Ma collection de Culture sur étoffe est composée de 19 tapisseries d’artistes inuits de Baker Lake, dont la plupart sont aujourd’hui décédés. Les oeuvres sont visuellement accessibles à tous. L’exposition, qui a débuté à l’ambassade canadienne à Washington, D.C. en 2002, a depuis voyagé aux quatre coins de la planète (dans 14 pays dont le Mexique, le Costa Rica, le Guatemala, le Japon, la Corée, la Chine, la Mongolie, l’Inde, la Russie, la Lettonie, la France et l’Argentine). Son catalogue a été traduit dans 12 langues.

Je ne sais même pas comment coudre un bouton!! Je serais la pire personne pour créer de telles oeuvres.

Je possède une autre collection de 20 tapisseries qui est maintenant complète. J’aimerais qu’elle aussi voyage sur un trajet circumpolaire (Islande, Groenland, Iles Faroe, Norvège, Suède, Sibérie, Nunavut, Territoires du Nord-Ouest, Yukon, Alaska) pour se terminer au Smithsonian. Mon souhait le plus cher serait qu’elle soit, par la suite, acquise par un musée.
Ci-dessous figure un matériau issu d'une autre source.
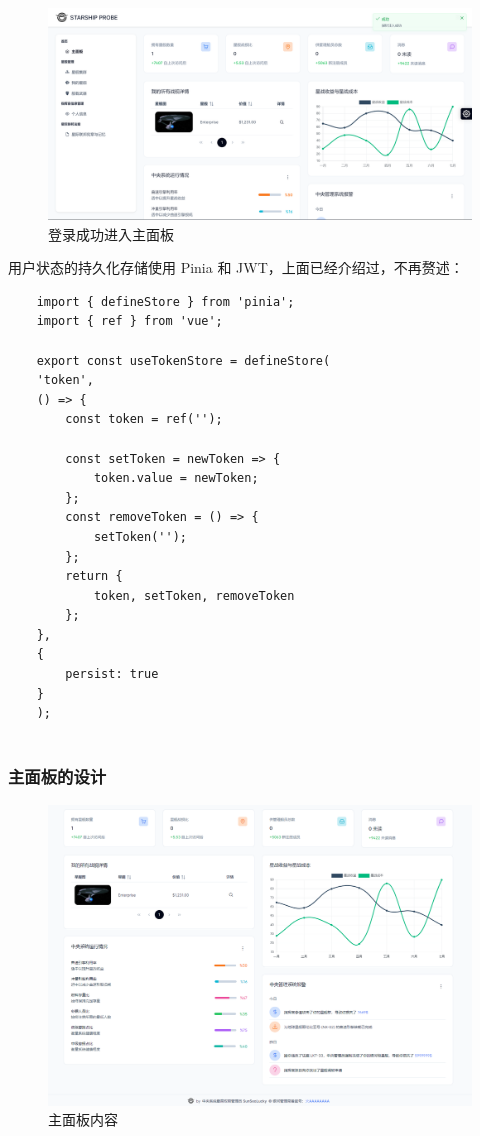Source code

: \documentclass{base}
\begin{document}
\begin{figure}[H]
	\centering
	\includegraphics[width=\linewidth]{images/LoginSuccess}
	\caption{登录成功进入主面板}
	\label{fig:loginsuccess}
\end{figure}

用户状态的持久化存储使用 Pinia 和 JWT，上面已经介绍过，不再赘述：

\begin{verbatim}
	import { defineStore } from 'pinia';
	import { ref } from 'vue';
	
	export const useTokenStore = defineStore(
	'token',
	() => {
		const token = ref('');
		
		const setToken = newToken => {
			token.value = newToken;
		};
		const removeToken = () => {
			setToken('');
		};
		return {
			token, setToken, removeToken
		};
	},
	{
		persist: true
	}
	);
	
\end{verbatim}

\subsubsection{主面板的设计}

\begin{figure}[H]
	\centering
	\includegraphics[width=\linewidth]{images/Dashboard}
	\caption{主面板内容}
	\label{fig:dashboard}
\end{figure}
\end{document}
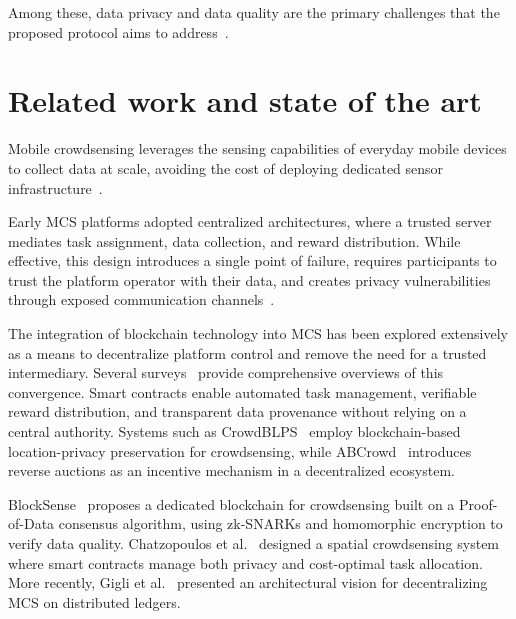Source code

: Among these, data privacy and data quality are the primary challenges that the proposed protocol aims to address~\cite{ganti2011mobile, lane2010survey}.

\section{Related work and state of the art} \label{sec:related-work}
Mobile crowdsensing leverages the sensing capabilities of everyday
mobile devices to collect data at scale, avoiding the cost of deploying
dedicated sensor infrastructure~\cite{capponi2019survey}.

Early MCS platforms adopted centralized architectures, where a trusted server mediates
task assignment, data collection, and reward distribution.
While effective, this design introduces a single point of failure, requires participants to
trust the platform operator with their data, and creates privacy
vulnerabilities through exposed communication channels~\cite{chen2021survey}.

The integration of blockchain technology into MCS has been explored
extensively as a means to decentralize platform control and remove the need
for a trusted intermediary.
Several surveys~\cite{chen2021survey, yu2023blockchain} provide
comprehensive overviews of this convergence.
Smart contracts enable automated task management, verifiable reward distribution, and transparent data
provenance without relying on a central authority.
Systems such as CrowdBLPS~\cite{zou2019crowdblps} employ blockchain-based
location-privacy preservation for crowdsensing, while ABCrowd~\cite{kadadha2020abcrowd} introduces reverse auctions
as an incentive mechanism in a decentralized ecosystem.

BlockSense~\cite{huang2022blocksense} proposes a dedicated blockchain
for crowdsensing built on a Proof-of-Data consensus algorithm, using
zk-SNARKs and homomorphic encryption to verify data quality.
Chatzopoulos et al.~\cite{chatzopoulos2018privacy} designed a spatial
crowdsensing system where smart contracts manage both privacy and
cost-optimal task allocation.
More recently, Gigli et al.~\cite{gigli2024decentralization} presented an architectural
vision for decentralizing MCS on distributed ledgers.

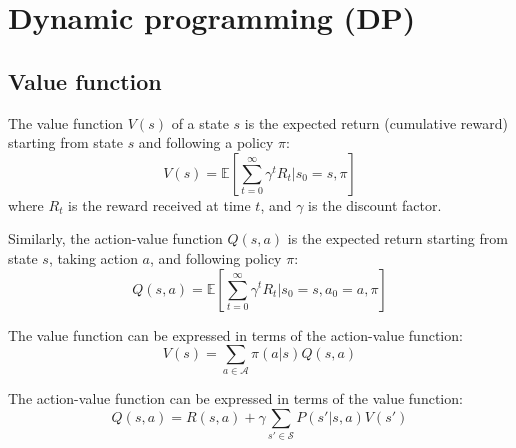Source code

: \section{Dynamic programming (DP)}

\subsection{Value function}

The value function \( V(s) \) of a state \( s \) is the expected return (cumulative reward) starting from state \( s \) and following a policy \( \pi \):
\begin{equation}
    V(s) = \mathbb{E} \left[ \sum_{t=0}^{\infty} \gamma^t R_t | s_0 = s, \pi \right]
\end{equation}
where \( R_t \) is the reward received at time \( t \), and \( \gamma \) is the discount factor.

Similarly, the action-value function \( Q(s, a) \) is the expected return starting from state \( s \), taking action \( a \), and following policy \( \pi \):
\begin{equation}
    Q(s, a) = \mathbb{E} \left[ \sum_{t=0}^{\infty} \gamma^t R_t | s_0 = s, a_0 = a, \pi \right]
\end{equation}

The value function can be expressed in terms of the action-value function:
\begin{equation}
    V(s) = \sum_{a \in \mathcal{A}} \pi(a | s) Q(s, a)
\end{equation}

The action-value function can be expressed in terms of the value function:
\begin{equation}
    Q(s, a) = R(s, a) + \gamma \sum_{s' \in \mathcal{S}} P(s' | s, a) V(s')
\end{equation}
À travers tout ça, je suis la personne la plus chanceuse d’avoir pu promouvoir ces objets mais je ne les ai pas créés. Je ne suis pas inuite. Je ne suis pas du Nunavut. C’est toutefois une expérience hors du commun. Mon rôle se limite à parler et à manger 😉

En 2008, j’étais à Ottawa pour le congrès Aurores Boréales où on m’avait demandé de prononcer une conférence. J’étais la seule personne “sans titre” parmi tous ces conférenciers, majoritairement des hommes, haut-placés du milieu gouvernemental, des affaires ou du touristisme. J’ai parlé et je les ai regardés en leur disant que dans 100 ans personne n’aura la moindre idée de qui ils sont! Personne ne va se soucier de leurs corporations, de leurs entreprises. Ce qui importe c’est la culture! L’Art est ce qui traverse les siècles. Regardez en Europe! C’est ce qui traverse les siècles. Ne l’oubliez jamais! C’est beaucoup plus important que ce que vous faites aujourd’hui. L’art doit être supporté autant que possible parce que c’est ce qui dure.